Task prompt.
Gather the lines below that include the string "raggedright", copying each in full.

::: Material for this exercise

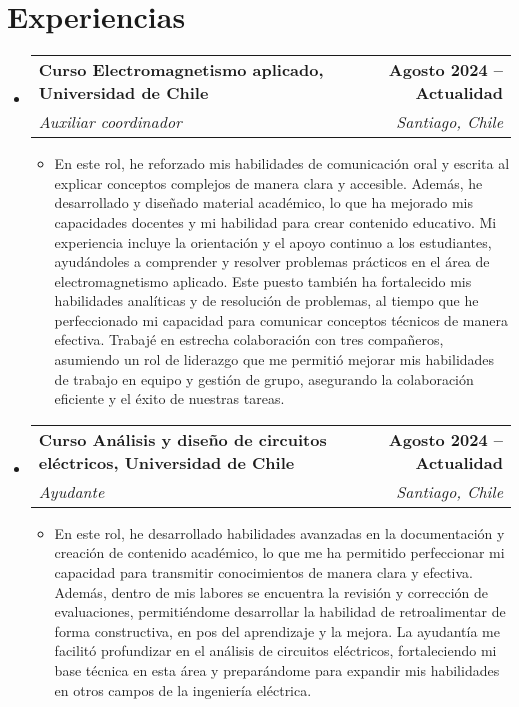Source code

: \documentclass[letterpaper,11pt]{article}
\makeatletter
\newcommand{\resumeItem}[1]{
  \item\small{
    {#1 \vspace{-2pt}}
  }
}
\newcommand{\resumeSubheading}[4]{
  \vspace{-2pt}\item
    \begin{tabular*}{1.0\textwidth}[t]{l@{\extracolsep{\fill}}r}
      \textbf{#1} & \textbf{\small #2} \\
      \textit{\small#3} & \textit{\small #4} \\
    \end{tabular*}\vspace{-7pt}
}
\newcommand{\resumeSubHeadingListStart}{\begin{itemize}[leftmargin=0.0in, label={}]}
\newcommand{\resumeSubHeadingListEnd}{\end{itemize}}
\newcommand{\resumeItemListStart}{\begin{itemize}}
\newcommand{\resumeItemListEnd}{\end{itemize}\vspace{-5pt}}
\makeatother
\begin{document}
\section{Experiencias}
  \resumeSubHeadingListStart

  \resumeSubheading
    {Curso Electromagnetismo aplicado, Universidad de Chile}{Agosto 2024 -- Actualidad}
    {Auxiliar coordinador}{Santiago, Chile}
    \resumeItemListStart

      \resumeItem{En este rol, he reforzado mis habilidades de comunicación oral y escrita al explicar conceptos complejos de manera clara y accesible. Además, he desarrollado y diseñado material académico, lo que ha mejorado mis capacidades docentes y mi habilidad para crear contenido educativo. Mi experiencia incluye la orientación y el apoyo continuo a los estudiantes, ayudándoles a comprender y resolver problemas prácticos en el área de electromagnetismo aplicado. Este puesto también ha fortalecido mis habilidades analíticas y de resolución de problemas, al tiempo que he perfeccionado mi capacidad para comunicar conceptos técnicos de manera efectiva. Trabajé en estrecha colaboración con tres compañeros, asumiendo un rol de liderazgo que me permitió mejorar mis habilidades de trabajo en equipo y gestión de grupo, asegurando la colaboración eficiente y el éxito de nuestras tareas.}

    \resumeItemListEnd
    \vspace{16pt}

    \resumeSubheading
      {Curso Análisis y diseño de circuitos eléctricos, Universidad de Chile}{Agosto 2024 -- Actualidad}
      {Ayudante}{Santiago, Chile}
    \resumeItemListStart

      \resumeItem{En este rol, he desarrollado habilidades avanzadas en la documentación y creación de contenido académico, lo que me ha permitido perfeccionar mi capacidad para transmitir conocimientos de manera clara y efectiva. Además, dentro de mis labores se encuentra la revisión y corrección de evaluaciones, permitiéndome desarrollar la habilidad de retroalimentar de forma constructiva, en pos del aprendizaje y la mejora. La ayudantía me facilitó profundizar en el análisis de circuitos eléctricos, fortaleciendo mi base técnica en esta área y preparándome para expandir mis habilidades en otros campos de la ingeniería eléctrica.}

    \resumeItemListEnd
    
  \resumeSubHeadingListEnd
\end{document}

::::::
::: Material for this exercise

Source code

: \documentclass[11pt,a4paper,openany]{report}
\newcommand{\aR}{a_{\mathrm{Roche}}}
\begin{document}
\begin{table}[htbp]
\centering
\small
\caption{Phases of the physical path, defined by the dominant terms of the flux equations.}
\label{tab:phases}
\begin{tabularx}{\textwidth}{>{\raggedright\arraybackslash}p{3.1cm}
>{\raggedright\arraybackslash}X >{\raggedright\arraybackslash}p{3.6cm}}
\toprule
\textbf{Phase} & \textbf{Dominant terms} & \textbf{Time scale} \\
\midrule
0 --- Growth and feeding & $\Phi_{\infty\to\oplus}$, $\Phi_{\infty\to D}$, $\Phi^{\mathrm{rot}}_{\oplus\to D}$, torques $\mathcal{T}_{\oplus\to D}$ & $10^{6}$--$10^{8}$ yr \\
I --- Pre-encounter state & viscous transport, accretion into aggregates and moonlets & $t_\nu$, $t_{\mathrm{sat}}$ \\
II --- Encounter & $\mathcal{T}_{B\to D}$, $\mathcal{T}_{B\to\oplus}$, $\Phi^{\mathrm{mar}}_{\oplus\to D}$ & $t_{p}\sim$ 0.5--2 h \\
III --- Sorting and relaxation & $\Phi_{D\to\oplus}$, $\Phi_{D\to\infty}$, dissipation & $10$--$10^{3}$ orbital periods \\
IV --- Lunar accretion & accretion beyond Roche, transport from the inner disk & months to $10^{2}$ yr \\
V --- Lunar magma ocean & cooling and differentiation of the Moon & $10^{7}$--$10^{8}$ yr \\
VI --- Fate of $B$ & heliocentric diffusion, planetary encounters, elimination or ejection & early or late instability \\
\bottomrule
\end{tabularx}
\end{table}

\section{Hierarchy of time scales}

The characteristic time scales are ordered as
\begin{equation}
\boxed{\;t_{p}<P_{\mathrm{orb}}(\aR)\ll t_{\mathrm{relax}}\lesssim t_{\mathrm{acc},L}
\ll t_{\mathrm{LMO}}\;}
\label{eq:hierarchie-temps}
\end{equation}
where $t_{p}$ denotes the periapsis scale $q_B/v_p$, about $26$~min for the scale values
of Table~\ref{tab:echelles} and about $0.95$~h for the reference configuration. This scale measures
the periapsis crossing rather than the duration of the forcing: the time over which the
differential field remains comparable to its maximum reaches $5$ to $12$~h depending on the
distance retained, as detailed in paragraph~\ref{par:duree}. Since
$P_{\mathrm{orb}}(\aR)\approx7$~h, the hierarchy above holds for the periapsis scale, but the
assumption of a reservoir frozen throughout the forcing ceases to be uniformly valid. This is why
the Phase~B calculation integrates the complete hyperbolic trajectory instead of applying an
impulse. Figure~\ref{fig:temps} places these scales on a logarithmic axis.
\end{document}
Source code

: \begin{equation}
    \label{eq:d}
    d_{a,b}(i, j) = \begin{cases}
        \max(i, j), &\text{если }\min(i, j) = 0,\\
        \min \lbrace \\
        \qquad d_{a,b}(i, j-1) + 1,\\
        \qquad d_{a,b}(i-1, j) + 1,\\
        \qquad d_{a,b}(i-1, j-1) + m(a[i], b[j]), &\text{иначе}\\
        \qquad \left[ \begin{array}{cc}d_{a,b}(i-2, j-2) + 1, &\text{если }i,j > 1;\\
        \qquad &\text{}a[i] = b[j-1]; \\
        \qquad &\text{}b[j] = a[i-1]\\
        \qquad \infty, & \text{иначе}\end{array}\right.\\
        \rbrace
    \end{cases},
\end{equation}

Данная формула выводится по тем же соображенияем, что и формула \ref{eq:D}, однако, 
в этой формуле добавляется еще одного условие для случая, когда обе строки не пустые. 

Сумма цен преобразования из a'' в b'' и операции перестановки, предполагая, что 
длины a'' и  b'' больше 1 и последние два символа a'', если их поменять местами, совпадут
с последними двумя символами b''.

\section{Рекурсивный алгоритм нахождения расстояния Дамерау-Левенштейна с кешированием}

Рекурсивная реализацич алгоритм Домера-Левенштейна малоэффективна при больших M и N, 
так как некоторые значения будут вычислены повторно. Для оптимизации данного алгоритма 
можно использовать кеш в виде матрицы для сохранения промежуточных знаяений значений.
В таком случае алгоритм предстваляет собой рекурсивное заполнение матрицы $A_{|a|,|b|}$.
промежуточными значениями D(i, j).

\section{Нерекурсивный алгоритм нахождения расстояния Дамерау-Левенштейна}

::::::
::: Material for this exercise

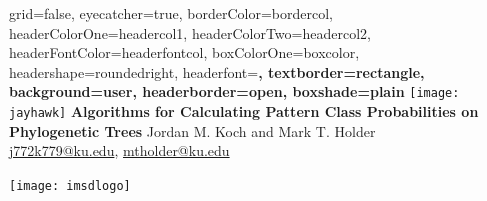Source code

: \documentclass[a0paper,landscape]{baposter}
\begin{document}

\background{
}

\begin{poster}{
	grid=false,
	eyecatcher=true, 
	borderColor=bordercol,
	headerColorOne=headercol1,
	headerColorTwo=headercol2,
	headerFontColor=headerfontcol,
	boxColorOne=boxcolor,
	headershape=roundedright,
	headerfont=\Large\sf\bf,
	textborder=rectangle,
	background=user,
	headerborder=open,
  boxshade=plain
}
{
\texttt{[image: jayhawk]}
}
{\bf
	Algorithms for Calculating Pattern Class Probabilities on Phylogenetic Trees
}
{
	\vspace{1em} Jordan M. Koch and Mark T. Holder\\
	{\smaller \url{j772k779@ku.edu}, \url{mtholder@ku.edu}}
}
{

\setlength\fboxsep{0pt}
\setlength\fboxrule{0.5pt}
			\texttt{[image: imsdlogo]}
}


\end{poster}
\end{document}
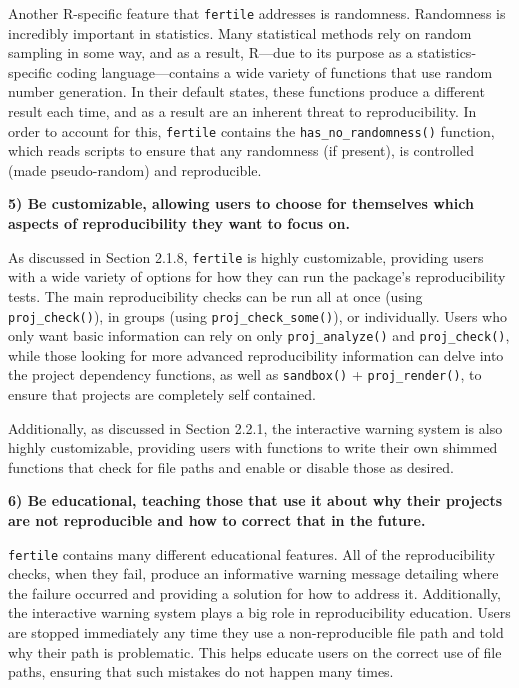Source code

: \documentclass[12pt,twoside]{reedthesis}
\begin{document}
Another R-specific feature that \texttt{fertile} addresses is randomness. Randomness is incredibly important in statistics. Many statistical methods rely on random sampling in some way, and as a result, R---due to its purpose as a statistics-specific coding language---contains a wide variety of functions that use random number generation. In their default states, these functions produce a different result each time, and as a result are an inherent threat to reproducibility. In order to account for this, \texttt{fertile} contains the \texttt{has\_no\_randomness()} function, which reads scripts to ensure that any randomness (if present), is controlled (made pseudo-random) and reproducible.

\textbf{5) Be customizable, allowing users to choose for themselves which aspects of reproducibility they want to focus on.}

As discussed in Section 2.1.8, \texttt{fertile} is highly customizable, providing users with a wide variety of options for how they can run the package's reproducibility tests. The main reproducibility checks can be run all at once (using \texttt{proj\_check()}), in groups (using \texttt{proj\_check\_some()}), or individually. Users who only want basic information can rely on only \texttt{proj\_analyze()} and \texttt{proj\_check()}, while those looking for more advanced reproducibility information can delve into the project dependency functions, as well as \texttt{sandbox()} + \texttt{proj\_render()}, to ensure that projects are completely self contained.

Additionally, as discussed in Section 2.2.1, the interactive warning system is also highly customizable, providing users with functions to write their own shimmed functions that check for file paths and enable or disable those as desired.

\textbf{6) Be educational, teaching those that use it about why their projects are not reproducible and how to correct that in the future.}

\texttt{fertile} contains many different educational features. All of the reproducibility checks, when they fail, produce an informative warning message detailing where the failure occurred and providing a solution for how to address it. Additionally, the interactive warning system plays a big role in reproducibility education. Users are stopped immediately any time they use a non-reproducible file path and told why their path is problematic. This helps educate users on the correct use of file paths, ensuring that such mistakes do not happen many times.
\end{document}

::::::

Response to the exercise.
\begin{tabularx}{\textwidth}{>{\raggedright\arraybackslash}p{3.1cm}
>{\raggedright\arraybackslash}X >{\raggedright\arraybackslash}p{3.6cm}}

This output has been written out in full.